Low revenues from depressed oil prices will drive trade finance and pre-export finance across the MENA region. This will be particularly prominent in the energy and natural resources sector due to the large sums required by companies operating in this space.

Oct 6, 2016 // 11:33AM

A number of Middle Eastern banks are turning to trade finance because of tight liquidity conditions resulting from low oil prices.

Nick Vozianov, director, syndicated finance at ING noted that there had been a rise in pre-export finance across the MENA region.

In November last year, Egypt’s EEHC received an export finance-backed loan for the construction of three combined cycle power plants in the country that will increase its power production by around 50%, and in June this year Petroleum Development Oman (PDO) received a US$4bn senior secured pre-export term loan facility – in which ING participated.

In addition, State-owned Qatari banks are looking to create a positive funding cycle within the local economy through trade finance.

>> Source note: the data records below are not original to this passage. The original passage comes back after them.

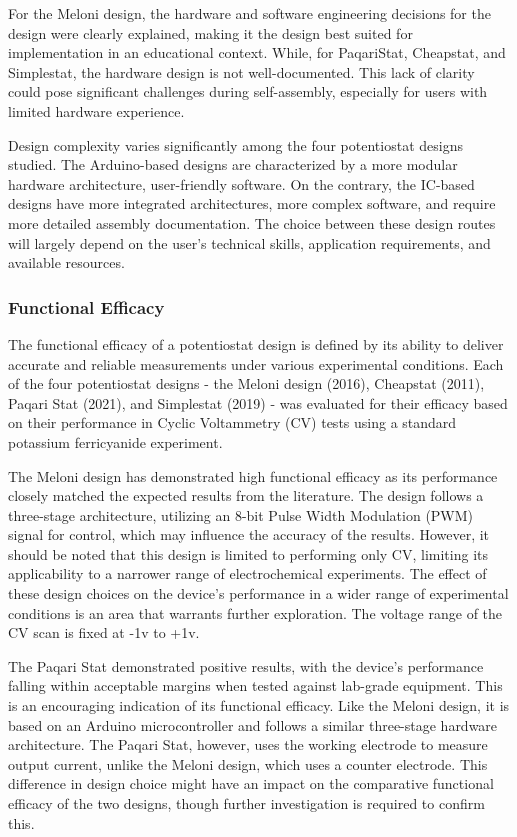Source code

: \documentclass{article}
\begin{document}
For the Meloni design, the hardware and software engineering decisions for the design were clearly explained, making it the design best suited for implementation in an educational context. While, for PaqariStat, Cheapstat, and Simplestat, the hardware design is not well-documented. This lack of clarity could pose significant challenges during self-assembly, especially for users with limited hardware experience. 

Design complexity varies significantly among the four potentiostat designs studied. The Arduino-based designs are characterized by a more modular hardware architecture, user-friendly software. On the contrary, the IC-based designs have more integrated architectures, more complex software, and require more detailed assembly documentation. The choice between these design routes will largely depend on the user's technical skills, application requirements, and available resources.

\subsubsection*{Functional Efficacy}
The functional efficacy of a potentiostat design is defined by its ability to deliver accurate and reliable measurements under various experimental conditions. Each of the four potentiostat designs - the Meloni design (2016), Cheapstat (2011), Paqari Stat (2021), and Simplestat (2019) - was evaluated for their efficacy based on their performance in Cyclic Voltammetry (CV) tests using a standard potassium ferricyanide experiment.

The Meloni design has demonstrated high functional efficacy as its performance closely matched the expected results from the literature. The design follows a three-stage architecture, utilizing an 8-bit Pulse Width Modulation (PWM) signal for control, which may influence the accuracy of the results. However, it should be noted that this design is limited to performing only CV, limiting its applicability to a narrower range of electrochemical experiments. The effect of these design choices on the device's performance in a wider range of experimental conditions is an area that warrants further exploration. The voltage range of the CV scan is fixed at -1v to +1v.

The Paqari Stat demonstrated positive results, with the device's performance falling within acceptable margins when tested against lab-grade equipment. This is an encouraging indication of its functional efficacy. Like the Meloni design, it is based on an Arduino microcontroller and follows a similar three-stage hardware architecture. The Paqari Stat, however, uses the working electrode to measure output current, unlike the Meloni design, which uses a counter electrode. This difference in design choice might have an impact on the comparative functional efficacy of the two designs, though further investigation is required to confirm this.
\end{document}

Another banker speaking to Bonds & Loans noted that they are in talks with a number of clients over potential pre-export finance transactions that could be finalised either later this year or in 2017.

Outside of aviation in which trade finance is common, it appears that the majority of this form of financing will be limited to the energy space across MENA.

Trade finance has usually taken place in the energy and natural resources space across the region in the past, and has not been particularly prevalent in other sectors mainly because the region historically borrowed on an unsecured basis.

“Pre-export finance tends to be present in the energy and natural resources sectors across MENA because these sectors are generally more liquidity-hungry – and liquidity for borrowers in this space tends to expire sooner than for other borrowers coming to the market for smaller amounts on a less frequent basis,” Vozianov said.

Alongside increased demand for trade and pre-export finance facilities from MENA-based issuers, there is likely to be increased demand for participating in such transactions from lenders.

Both the Egyptian EEHC energy deal and PDO’s facilities were heavily oversubscribed by consortiums of banks, and in the case of the latter included 46 lenders from across the globe.

“We are likely to see increased participation in pre-export finance facilities from both international and local lenders in the MENA region concerning trade financing going forward,” noted Vozianov.

He added that by applying the pre-export finance format onto a deal arguably allows for a wider banking audience to take part in the facility – which is why pre-export finance came onto the scene in the MENA region in the first place.

The banker added that they were working on 3 ECA deals as well as the pre-export finance transactions – one of which was of significant size.

Vozianov noted that these forms of financing have the potential to increase liquidity across the region, making them ideal instruments for environments with pressured finances.